Mendadak keluar seekor Charizard aneh berwarna hitam. Aku menelan ludah sesaat. Dia terlihat kuat. Reiji tersenyum kecil melihat perubahan ekspresiku. Argh, tapi aku tak boleh kalah sekarang! “Basher, gunakan Bonemerang lagi!”

Basher melemparkan tulangnya, mengarah tepat ke kepala si Charizard hitam. Namun dengan secepat kilat Charizard itu menghindar dengan terbang ke angkasa dan menyemburkan api super besar dari mulutnya. Marowak itu pun jatuh pingsan dengan tubuh gosong.

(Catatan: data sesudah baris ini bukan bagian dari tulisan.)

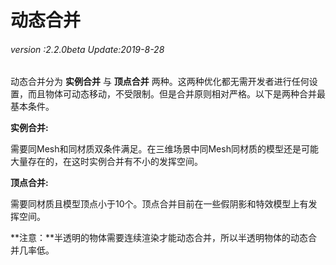 # 动态合并

###### *version :2.2.0beta   Update:2019-8-28*

动态合并分为 **实例合并** 与 **顶点合并** 两种。这两种优化都无需开发者进行任何设置，而且物体可动态移动，不受限制。但是合并原则相对严格。以下是两种合并最基本条件。

**实例合并:**

​	需要同Mesh和同材质双条件满足。在三维场景中同Mesh同材质的模型还是可能大量存在的，在这时实例合并有不小的发挥空间。

**顶点合并:**

​	需要同材质且模型顶点小于10个。顶点合并目前在一些假阴影和特效模型上有发挥空间。

**注意：**半透明的物体需要连续渲染才能动态合并，所以半透明物体的动态合并几率低。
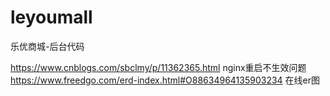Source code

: # leyoumall
乐优商城-后台代码


https://www.cnblogs.com/sbclmy/p/11362365.html nginx重启不生效问题
https://www.freedgo.com/erd-index.html#O88634964135903234 在线er图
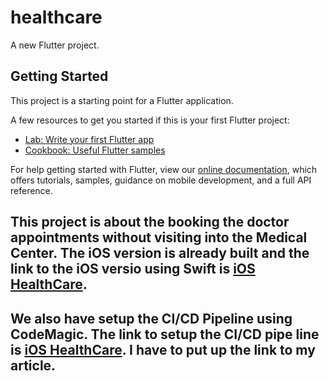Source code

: # healthcare

A new Flutter project.

## Getting Started

This project is a starting point for a Flutter application.

A few resources to get you started if this is your first Flutter project:

- [Lab: Write your first Flutter app](https://flutter.dev/docs/get-started/codelab)
- [Cookbook: Useful Flutter samples](https://flutter.dev/docs/cookbook)

For help getting started with Flutter, view our
[online documentation](https://flutter.dev/docs), which offers tutorials,
samples, guidance on mobile development, and a full API reference.

## This project is about the booking the doctor appointments without visiting into the Medical Center. The iOS version is already built and the link to the iOS versio using Swift is [iOS HealthCare](https://github.com/uts-ios-dev/HealthCare-group-143).

## We also have setup the CI/CD Pipeline using CodeMagic. The link to setup the CI/CD pipe line is [iOS HealthCare](https://github.com/uts-ios-dev/HealthCare-group-143). I have to put up the link to my article.
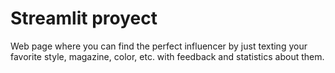 # Streamlit proyect

Web page where you can find the perfect influencer by just texting your favorite style, magazine, color, etc. with feedback and statistics about them.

“Cara yang sama takkan bisa mengalahkanku dua kali,” gumam Reiji dengan senyum penuh kemenangan. Aku cuma membalas dengan senyum kecut sambil mengembalikan Basher ke dalam bola monsternya. Dengan pertimbangan keuntungan tipe, aku pun mengeluarkan Ness. Pokemon biru itu bertipe air, jadi pasti bisa mengalahkan Charizard milik Reiji dengan mudah.

“Hah, Lapras?” tanya Reiji dengan wajah terkejut yang dibuat-buat. Aku tak menggubrisnya. “Kau tahu... Keuntungan tipe tidak serta-merta bisa membuatmu mengalahkan Charizard-ku!”

Lagi-lagi aku cuma diam. Aku tahu, orang ini memang belum mengeluarkan semua yang ia punya. Tapi aura yang dimilikinya membuatku merinding. Aku merasa orang ini benar-benar berpengalaman dalam pertarungan Pokemon. Tapi aku tak ingin kalah cuma gara-gara takut. “Ness, gunakan Tarian Hujan!”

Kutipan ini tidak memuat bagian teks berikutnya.